_Exercise brief_. Please reproduce the data below exactly, from the first line to the last.

_Excerpted data_.
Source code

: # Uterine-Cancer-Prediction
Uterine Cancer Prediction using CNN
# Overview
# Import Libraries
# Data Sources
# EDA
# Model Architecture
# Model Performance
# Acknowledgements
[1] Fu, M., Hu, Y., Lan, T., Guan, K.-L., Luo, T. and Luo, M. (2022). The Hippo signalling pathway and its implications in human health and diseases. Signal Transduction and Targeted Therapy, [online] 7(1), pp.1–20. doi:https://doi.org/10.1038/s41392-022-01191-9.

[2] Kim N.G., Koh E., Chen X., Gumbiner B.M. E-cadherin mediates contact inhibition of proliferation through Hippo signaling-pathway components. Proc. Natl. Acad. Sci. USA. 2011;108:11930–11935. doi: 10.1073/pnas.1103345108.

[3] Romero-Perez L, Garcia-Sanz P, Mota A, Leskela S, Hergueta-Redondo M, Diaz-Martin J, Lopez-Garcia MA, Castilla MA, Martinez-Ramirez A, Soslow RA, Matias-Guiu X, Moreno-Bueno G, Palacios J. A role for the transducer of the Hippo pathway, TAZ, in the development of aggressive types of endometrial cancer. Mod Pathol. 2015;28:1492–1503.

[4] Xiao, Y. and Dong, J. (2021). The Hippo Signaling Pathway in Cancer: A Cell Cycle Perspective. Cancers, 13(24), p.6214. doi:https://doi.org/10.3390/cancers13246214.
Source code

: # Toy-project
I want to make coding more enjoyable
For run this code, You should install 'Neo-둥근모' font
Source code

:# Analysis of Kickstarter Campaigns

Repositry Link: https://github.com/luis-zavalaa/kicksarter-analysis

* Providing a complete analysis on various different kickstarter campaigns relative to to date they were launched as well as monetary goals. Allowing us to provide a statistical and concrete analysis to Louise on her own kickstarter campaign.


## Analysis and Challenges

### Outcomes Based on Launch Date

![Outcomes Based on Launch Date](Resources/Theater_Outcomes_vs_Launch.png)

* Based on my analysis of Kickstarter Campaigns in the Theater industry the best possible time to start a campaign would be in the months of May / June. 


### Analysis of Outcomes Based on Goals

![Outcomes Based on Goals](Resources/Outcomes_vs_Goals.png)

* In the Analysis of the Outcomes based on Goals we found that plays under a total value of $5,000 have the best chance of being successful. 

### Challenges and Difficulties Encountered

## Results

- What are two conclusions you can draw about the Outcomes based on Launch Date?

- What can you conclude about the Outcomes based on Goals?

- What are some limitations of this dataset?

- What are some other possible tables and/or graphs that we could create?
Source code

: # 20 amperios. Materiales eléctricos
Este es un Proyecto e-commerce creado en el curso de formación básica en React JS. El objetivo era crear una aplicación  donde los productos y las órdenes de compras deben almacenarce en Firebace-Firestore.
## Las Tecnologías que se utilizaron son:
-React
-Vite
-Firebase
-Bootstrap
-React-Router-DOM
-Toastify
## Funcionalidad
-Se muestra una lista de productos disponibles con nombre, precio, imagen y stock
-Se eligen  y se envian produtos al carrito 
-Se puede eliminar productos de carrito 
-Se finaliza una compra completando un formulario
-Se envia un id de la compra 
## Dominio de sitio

_Response to this task_.
Source code

: # Uterine-Cancer-Prediction
Uterine Cancer Prediction using CNN
# Overview
# Import Libraries
# Data Sources
# EDA
# Model Architecture
# Model Performance
# Acknowledgements
[1] Fu, M., Hu, Y., Lan, T., Guan, K.-L., Luo, T. and Luo, M. (2022). The Hippo signalling pathway and its implications in human health and diseases. Signal Transduction and Targeted Therapy, [online] 7(1), pp.1–20. doi:https://doi.org/10.1038/s41392-022-01191-9.

[2] Kim N.G., Koh E., Chen X., Gumbiner B.M. E-cadherin mediates contact inhibition of proliferation through Hippo signaling-pathway components. Proc. Natl. Acad. Sci. USA. 2011;108:11930–11935. doi: 10.1073/pnas.1103345108.

[3] Romero-Perez L, Garcia-Sanz P, Mota A, Leskela S, Hergueta-Redondo M, Diaz-Martin J, Lopez-Garcia MA, Castilla MA, Martinez-Ramirez A, Soslow RA, Matias-Guiu X, Moreno-Bueno G, Palacios J. A role for the transducer of the Hippo pathway, TAZ, in the development of aggressive types of endometrial cancer. Mod Pathol. 2015;28:1492–1503.

[4] Xiao, Y. and Dong, J. (2021). The Hippo Signaling Pathway in Cancer: A Cell Cycle Perspective. Cancers, 13(24), p.6214. doi:https://doi.org/10.3390/cancers13246214.
Source code

: # Toy-project
I want to make coding more enjoyable
For run this code, You should install 'Neo-둥근모' font
Source code

:# Analysis of Kickstarter Campaigns

Repositry Link: https://github.com/luis-zavalaa/kicksarter-analysis

* Providing a complete analysis on various different kickstarter campaigns relative to to date they were launched as well as monetary goals. Allowing us to provide a statistical and concrete analysis to Louise on her own kickstarter campaign.


## Analysis and Challenges

### Outcomes Based on Launch Date

![Outcomes Based on Launch Date](Resources/Theater_Outcomes_vs_Launch.png)

* Based on my analysis of Kickstarter Campaigns in the Theater industry the best possible time to start a campaign would be in the months of May / June. 


### Analysis of Outcomes Based on Goals

![Outcomes Based on Goals](Resources/Outcomes_vs_Goals.png)

* In the Analysis of the Outcomes based on Goals we found that plays under a total value of $5,000 have the best chance of being successful. 

### Challenges and Difficulties Encountered

## Results

- What are two conclusions you can draw about the Outcomes based on Launch Date?

- What can you conclude about the Outcomes based on Goals?

- What are some limitations of this dataset?

- What are some other possible tables and/or graphs that we could create?
Source code

: # 20 amperios. Materiales eléctricos
Este es un Proyecto e-commerce creado en el curso de formación básica en React JS. El objetivo era crear una aplicación  donde los productos y las órdenes de compras deben almacenarce en Firebace-Firestore.
## Las Tecnologías que se utilizaron son:
-React
-Vite
-Firebase
-Bootstrap
-React-Router-DOM
-Toastify
## Funcionalidad
-Se muestra una lista de productos disponibles con nombre, precio, imagen y stock
-Se eligen  y se envian produtos al carrito 
-Se puede eliminar productos de carrito 
-Se finaliza una compra completando un formulario
-Se envia un id de la compra 
## Dominio de sitio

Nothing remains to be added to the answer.